13年ぶりの栄冠に必要なピースは?

鹿島アントラーズとの国立決戦を落とし、リーグ戦10試合ぶりの黒星を喫したとはいえ、依然として3位につける。首位を走るヴィッセル神戸との勝ち点差は6で、ここからの戦い次第では、首位浮上も十分に可能だろう。

守備ブロックおよび守備戦術の緻密さはJ1屈指であり、このストロングポイントが健在である限り大崩れはしないはずだ。ロングカウンターを軸とするスタイル的にも、暑い夏場の戦いにおいても大きなダメージを受けることはないと見る。

堅牢な守備が計算できる一方、鹿島とのビッグマッチで突き付けられたのは攻撃陣、とりわけ交代カードに潜む構造的問題である。シーズンが進むにつれ浮き彫りになったが、シャドーのマテウス・カストロ&永井謙佑と同じ役割で働ける選手が乏しいのだ。

この両名のほかに同ポジションで主に起用されているのは、酒井宣福、和泉竜司、貴田遼河、長澤和輝、甲田英將だが、生粋のドリブラーは甲田のみ。ゴリゴリの突破が魅力のターレスも控えているとはいえ、甲田含め成長過程にある。

マテウス&永井への依存度の高さをどのように軽減するか、という点が13年ぶりのリーグ制覇とカップ戦(ルヴァンカップおよび天皇杯)でのタイトル獲得に直結するだろう。現状で考えられる解決策は、森下龍矢のシャドー起用だ。

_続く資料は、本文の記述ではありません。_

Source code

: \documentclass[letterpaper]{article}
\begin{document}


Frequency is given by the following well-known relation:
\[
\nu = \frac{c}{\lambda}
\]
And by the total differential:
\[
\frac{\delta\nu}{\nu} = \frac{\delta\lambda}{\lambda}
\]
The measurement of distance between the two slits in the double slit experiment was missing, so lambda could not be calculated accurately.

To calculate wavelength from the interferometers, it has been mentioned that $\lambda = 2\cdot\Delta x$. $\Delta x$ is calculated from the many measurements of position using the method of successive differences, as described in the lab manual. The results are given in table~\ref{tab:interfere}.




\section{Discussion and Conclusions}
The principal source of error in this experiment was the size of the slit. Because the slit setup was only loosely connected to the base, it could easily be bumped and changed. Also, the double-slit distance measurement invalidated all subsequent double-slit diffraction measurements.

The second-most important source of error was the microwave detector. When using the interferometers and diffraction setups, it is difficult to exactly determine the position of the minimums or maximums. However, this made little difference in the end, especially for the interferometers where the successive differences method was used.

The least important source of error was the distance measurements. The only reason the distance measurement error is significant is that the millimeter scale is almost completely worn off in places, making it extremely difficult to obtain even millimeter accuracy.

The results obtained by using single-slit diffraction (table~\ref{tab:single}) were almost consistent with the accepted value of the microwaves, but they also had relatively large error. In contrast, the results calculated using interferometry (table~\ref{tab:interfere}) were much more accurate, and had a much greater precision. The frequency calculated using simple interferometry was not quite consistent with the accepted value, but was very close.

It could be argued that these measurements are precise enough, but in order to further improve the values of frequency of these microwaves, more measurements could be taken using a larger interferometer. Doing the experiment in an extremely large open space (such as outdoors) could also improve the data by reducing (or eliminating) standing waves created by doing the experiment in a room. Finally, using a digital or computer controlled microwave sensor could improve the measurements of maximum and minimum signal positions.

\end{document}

今季ここまで左右のウィングバックで出場してきた森下は、持ち味の推進力を随所で見せている。特に左サイドで起用された際の仕掛けとカットインからのシュートは光るものがあり、第10節の横浜F・マリノス戦では得意の形から先制弾を決めている。

今季リーグ戦2ゴールを記録している背番号17を、後半途中から一列前のシャドーで起用し、その攻撃性能を存分に発揮させたい。この場合、ウィングバックに和泉竜司(そのまま左サイドに)または野上結貴(右サイドに入れて、内田宅哉を左に回す)を配すれば、不足はないだろう。甲田をウィングバックで本格的に育成するプランも検討に値する。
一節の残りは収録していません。